Of the 65 SCTC investigators, 50 (77% response rate, 30 from the USA, 13 from Europe, 5 from Canada, 1 from Asia, and 1 from South America) provided their responses to Delphi round 1 exercise. The participants provided 212 unique items for the 11 domains. The Steering Committee members were asked to consider the 212 items for their usefulness in a 1-year multi-centre clinical trial and assess their feasibility, reliability, redundancy, and validity. Of the 212 items, the Steering Committee decided to retain 177 items; 20 were dropped due to lack of feasibility (eg, ultrasound for skin thickness) and 15 were dropped either due to lack of reliable or valid data in recent observational studies and clinical trials (eg, oral aperture measurement) or they did not have an available instrument to capture the underlying domain (eg, elasticity of the skin; data summarised in Furst et al (2005, 2007), Merkel et al and Khanna et al).8–10 21 The combined cardio-pulmonary domain was dropped as the items overlapped completely (were redundant) with the separate cardiac and pulmonary domains. The previously combined Raynaud phenomenon/digital ulcer domain was separated into two domains: Raynaud phenomenon and digital ulcer.
Of the 50 participants, 46 (92%) responded in round 2 with their ratings of the 177 items within each domain. The ratings of the 177 items were provided to the Steering Committee members, and the 60 items with a median score of 6 or greater were discussed further.
Out of 60 items, some of the separate items were measured by the same outcome measure and were combined and resulted in 45 items. For example, echocardiogram with Doppler had four separate items—measurement of left ventricular parameters, diastolic function parameters, right ventricular parameters, and pulmonary artery pressure. These were combined into one item under cardiac domain (table 1).
Similarly, we combined items that were descriptive of right heart catheterisation (pulmonary artery pressure, pulmonary vascular resistance, wedge pressure, and cardiac output/cardiac index), pulmonary function tests (forced vital capacity, diffusion capacity, and total lung capacity), and dyspnoea indices (University of California San Diego Dyspnoea Questionnaire, St. George Respiratory Questionnaire, and Mahler Dyspnoea Index). Certain items, such as 24-h pH monitoring, were not considered to be feasible in a multi-centre study. Other items, such as palmar crease to digital tip measurement, were not responsive-to-change in recent clinical trials.22
The Steering Committee decided on 31 (out of 45) items in 11 domains (table 1). All chosen items were judged to be feasible for a 1-year multi-centre clinical trial. Of the 31 core set items, 4 were selected that were particularly suited for organ-specific trials: right heart catheterisation, 6-min walk test, and Borg Dyspnoea Index were specifically encouraged for clinical trials where a drug is being assessed specifically for pulmonary hypertension; high-resolution computer tomography (HRCT) was encouraged for trials focusing on lung parenchymal disease. Some of the other core items such as tendon friction rubs, visual analogue scale to assess skin activity from patient’s and doctor’s perspectives, and scleroderma transition items were considered as extremely important by the Steering Committee during nominal group technique (although they lack complete published data on reliability and validity) and were also rated highly by the SCTC members during round 3 of the Delphi assessment.
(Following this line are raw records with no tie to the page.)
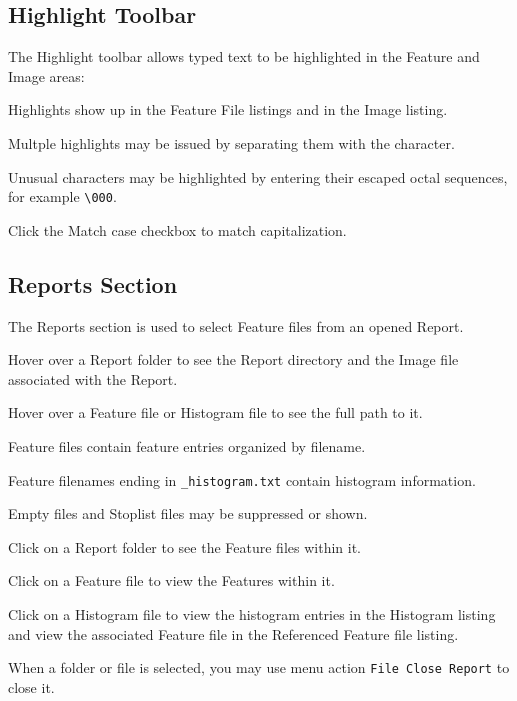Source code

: \documentclass[10pt,twoside]{article}
\begin{document}
\subsection{Highlight Toolbar}
The Highlight toolbar allows typed text to be highlighted in the Feature and Image areas:
\begin{compactitem}
\item Highlights show up in the Feature File listings and in the Image listing.
\item Multple highlights may be issued by separating them with the \textbar \xspace character.
\item Unusual characters may be highlighted by entering their escaped octal sequences,
for example \texttt{\textbackslash 000}.
\item Click the Match case checkbox to match capitalization.
\end{compactitem}
\subsection{Reports Section}
The Reports section is used to select Feature files from an opened Report.
\begin{compactitem}
\item Hover over a Report folder to see the Report directory
and the Image file associated with the Report.
\item Hover over a Feature file or Histogram file to see the full path to it.
\begin{compactitem}
\item Feature files contain feature entries organized by filename.
\item Feature filenames ending in \texttt{\_histogram.txt} contain histogram information.
\item Empty files and Stoplist files may be suppressed or shown.
\end{compactitem}
\item Click on a Report folder to see the Feature files within it.
\item Click on a Feature file to view the Features within it.
\item Click on a Histogram file to view the histogram entries in the Histogram listing
and view the associated Feature file in the Referenced Feature file listing.
\item When a folder or file is selected,
you may use menu action \texttt{File \textbar \xspace Close Report} to close it.
\end{compactitem}
\end{document}
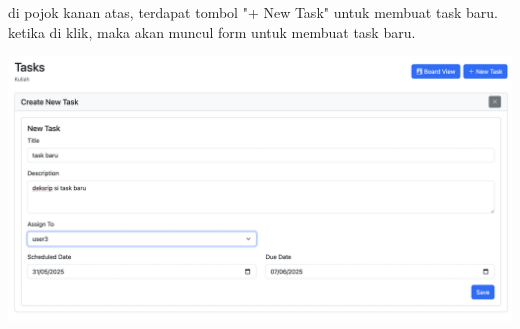 di pojok kanan atas, terdapat tombol "+ New Task" untuk membuat task baru.
ketika di klik, maka akan muncul form untuk membuat task baru.
\begin{center}
  \includegraphics[width=1\textwidth]{assets/ui/list_task_create.png}
\end{center}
A total of 14 of the 45 items were feasible2 3 18 27–29 but lacked sufficient data on reliability and validity and were included in the research agenda (table 2). In all, 40 SCTC investigators returned the Delphi 3 exercise (87%) via e-mail. The median score for 30 of 31 items was 7 (out of maximum 9) or greater (appropriate based on the RAND/UCLA Appropriateness Method).20 The exception was tender joint count that received a score of 6. There was higher variability in the median score for the items chosen for the research agenda. The median score ranged from 5, for a measure of telangiectasia, to 8, for a scleroderma gastrointestinal tract instrument (table 2).
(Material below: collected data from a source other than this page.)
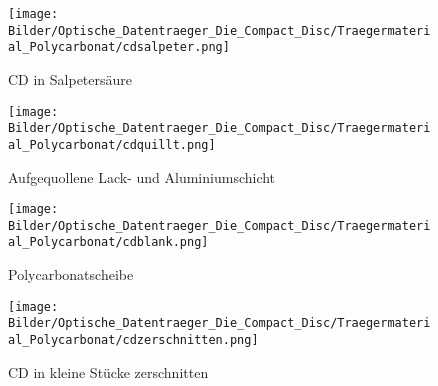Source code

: \begin{figure}[h]
    \begin{center}
        \begin{minipage}[t]{0.4\textwidth}
            \begin{center}
                \texttt{[image: Bilder/Optische\_Datentraeger\_Die\_Compact\_Disc/Traegermaterial\_Polycarbonat/cdsalpeter.png]}
                \caption[CD in Salpetersäure]{CD in Salpetersäure}
                \label{fig:cdsalpeter}
            \end{center}
        \end{minipage}
        \hspace{0.025\textwidth}
        \begin{minipage}[t]{0.4\textwidth}
            \begin{center}
                \texttt{[image: Bilder/Optische\_Datentraeger\_Die\_Compact\_Disc/Traegermaterial\_Polycarbonat/cdquillt.png]}
                \caption[\qlqq Aufgequolleney\grqq{} Lack- und Aluminiumschicht]{\glqq Aufgequollene\grqq{} Lack- und Aluminiumschicht}
                \label{fig:cdquillt}
            \end{center}
        \end{minipage}
    \end{center}
\end{figure}

\begin{figure}[h]
    \begin{center}
        \begin{minipage}[t]{0.4\textwidth}
            \begin{center}
                \texttt{[image: Bilder/Optische\_Datentraeger\_Die\_Compact\_Disc/Traegermaterial\_Polycarbonat/cdblank.png]}
                \caption[Polycarbonatscheibe]{Polycarbonatscheibe}
                \label{fig:cdblank}
            \end{center}
        \end{minipage}
        \hspace{0.025\textwidth}
        \begin{minipage}[t]{0.4\textwidth}
            \begin{center}
                \texttt{[image: Bilder/Optische\_Datentraeger\_Die\_Compact\_Disc/Traegermaterial\_Polycarbonat/cdzerschnitten.png]}
                \caption[CD in kleine Stücke zerschnitten]{CD in kleine Stücke zerschnitten}
                \label{fig:cdzerschnitten}
            \end{center}
        \end{minipage}
    \end{center}
\end{figure}

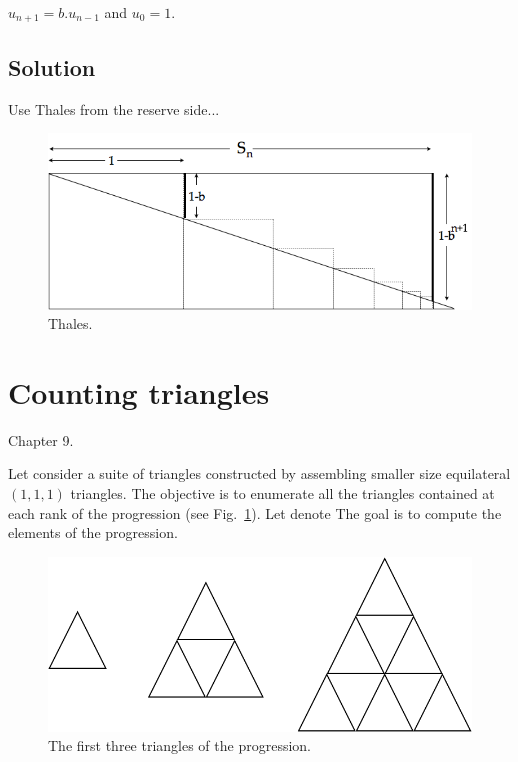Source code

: \documentclass{article}[12pt]
\begin{document}
$u_{n+1} = b.u_{n−1}$ and $u_0 = 1$.

\subsection{Solution} 

Use Thales from the reserve side...
\begin{figure}[h]
\begin{center}
        \includegraphics[scale=0.4]{FiguresArithmetic/ThalesGeometricSumFinite} 
        \caption{Thales.}
\end{center}
\end{figure}



\section{Counting triangles}

Chapter 9.

Let consider a suite of triangles constructed by assembling smaller size equilateral $(1,1,1)$ triangles. 
The objective is to enumerate all the triangles contained at each rank of the progression
(see Fig.~\ref{fig:countingTriangles}). Let denote 
The goal is to compute the elements of the progression.
\begin{figure}[h]
\begin{center}
        \includegraphics[scale=0.4]{FiguresArithmetic/CountingTriangles} 
        \caption{The first three triangles of the progression.}
        \label{fig:countingTriangles}
\end{center}
\end{figure}
\end{document}

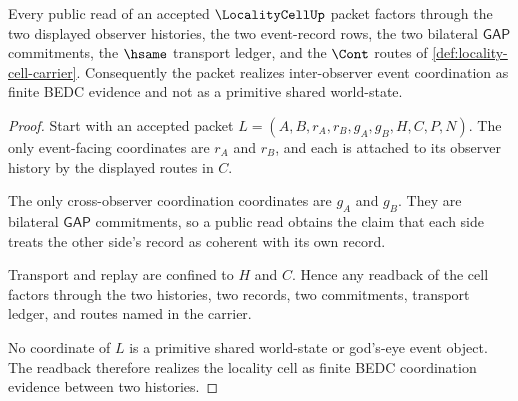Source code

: \begin{theorem}
\label{thm:locality-cell-interobserver-readback}
Every public read of an accepted $\LocalityCellUp$ packet factors through the two displayed observer histories, the two event-record rows, the two bilateral $\mathsf{GAP}$ commitments, the $\hsame$ transport ledger, and the $\Cont$ routes of \autoref{def:locality-cell-carrier}. Consequently the packet realizes inter-observer event coordination as finite BEDC evidence and not as a primitive shared world-state.
\end{theorem}
\begin{proof}
Start with an accepted packet $L=(A,B,r_A,r_B,g_A,g_B,H,C,P,N)$. The only event-facing coordinates are $r_A$ and $r_B$, and each is attached to its observer history by the displayed routes in $C$.

The only cross-observer coordination coordinates are $g_A$ and $g_B$. They are bilateral $\mathsf{GAP}$ commitments, so a public read obtains the claim that each side treats the other side's record as coherent with its own record.

Transport and replay are confined to $H$ and $C$. Hence any readback of the cell factors through the two histories, two records, two commitments, transport ledger, and routes named in the carrier.

No coordinate of $L$ is a primitive shared world-state or god's-eye event object. The readback therefore realizes the locality cell as finite BEDC coordination evidence between two histories.
\end{proof}


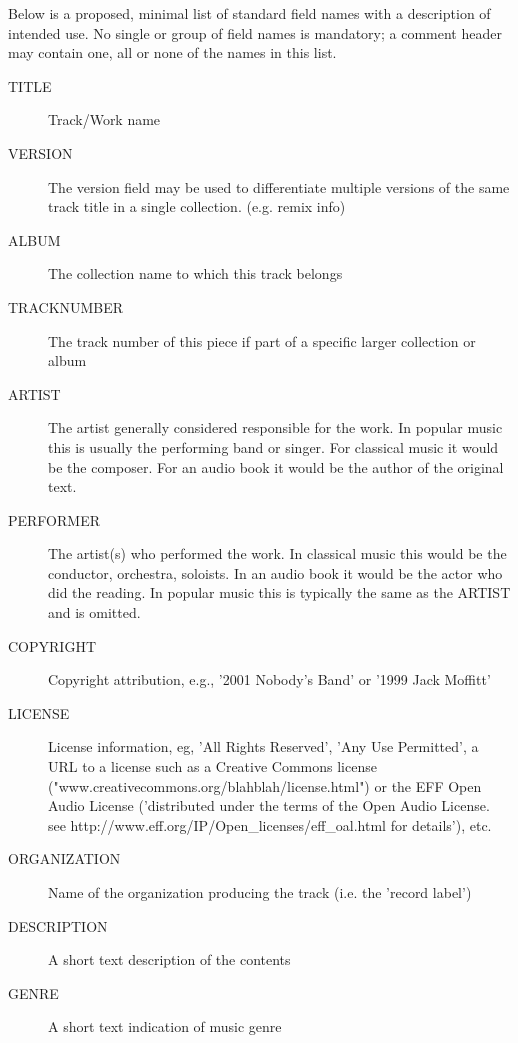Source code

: Below is a proposed, minimal list of standard field names with a
description of intended use.  No single or group of field names is
mandatory; a comment header may contain one, all or none of the names
in this list.

\begin{description} %
\item[TITLE]
	Track/Work name

\item[VERSION]
	The version field may be used to differentiate multiple
versions of the same track title in a single collection. (e.g. remix
info)

\item[ALBUM]
	The collection name to which this track belongs

\item[TRACKNUMBER]
	The track number of this piece if part of a specific larger collection or album

\item[ARTIST]
	The artist generally considered responsible for the work. In popular music this is usually the performing band or singer. For classical music it would be the composer. For an audio book it would be the author of the original text.

\item[PERFORMER]
	The artist(s) who performed the work. In classical music this would be the conductor, orchestra, soloists. In an audio book it would be the actor who did the reading. In popular music this is typically the same as the ARTIST and is omitted.

\item[COPYRIGHT]
	Copyright attribution, e.g., '2001 Nobody's Band' or '1999 Jack Moffitt'

\item[LICENSE]
	License information, eg, 'All Rights Reserved', 'Any
Use Permitted', a URL to a license such as a Creative Commons license
("www.creativecommons.org/blahblah/license.html") or the EFF Open
Audio License ('distributed under the terms of the Open Audio
License. see http://www.eff.org/IP/Open_licenses/eff_oal.html for
details'), etc.

\item[ORGANIZATION]
	Name of the organization producing the track (i.e.
the 'record label')

\item[DESCRIPTION]
	A short text description of the contents

\item[GENRE]
	A short text indication of music genre


\end{description}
Using Delphi and Nominal Group techniques, we have developed a provisional core set of measures for assessment of disease activity and severity in clinical trials of SSc. The proposed core measures should be applied to future observational and multi-centre clinical trials in SSc. These measures have been validated to approximately the same degree as were the items in the core set for the American College of Rheumatology Response Criteria for rheumatoid arthritis when those criteria were first published.30 31 The SSc core set of measures will facilitate the standardisation, conduct, reporting, and interpretation of clinical trials, and facilitate future meta-analyses and comparisons of therapies. In addition, core set measures are the first step in development of a fully validated composite response index.13 14 30 31
Nearly all the core set of measures are considered “standard of care” and are frequently used to assess patients with early SSc in clinical practice.10 32 33 For example, the modified Rodnan skin score, echocardiogram with Doppler, pulmonary function test, Scleroderma-Health Assessment Questionnaire Disability Index, and acute phase reactants are considered standard of care in the management of early SSc by many scleroderma experts.10 32–34 Other measures, such as the durometer, 6-min walk test, Raynaud Condition Score, HRCT of the lungs, tendon friction rubs, and visual analogue scale (VAS)/Likert scores to assess disease activity, have been found to be feasible, reliable, valid, and responsive to change in recent SSc multi-centre clinical trials.16 23 35–40 Additionally, the Steering Committee chose 11 domains because SSc is a multisystem disease involving different organ systems, including a significant detrimental effect on health-related quality of life (HRQOL) and functional disability.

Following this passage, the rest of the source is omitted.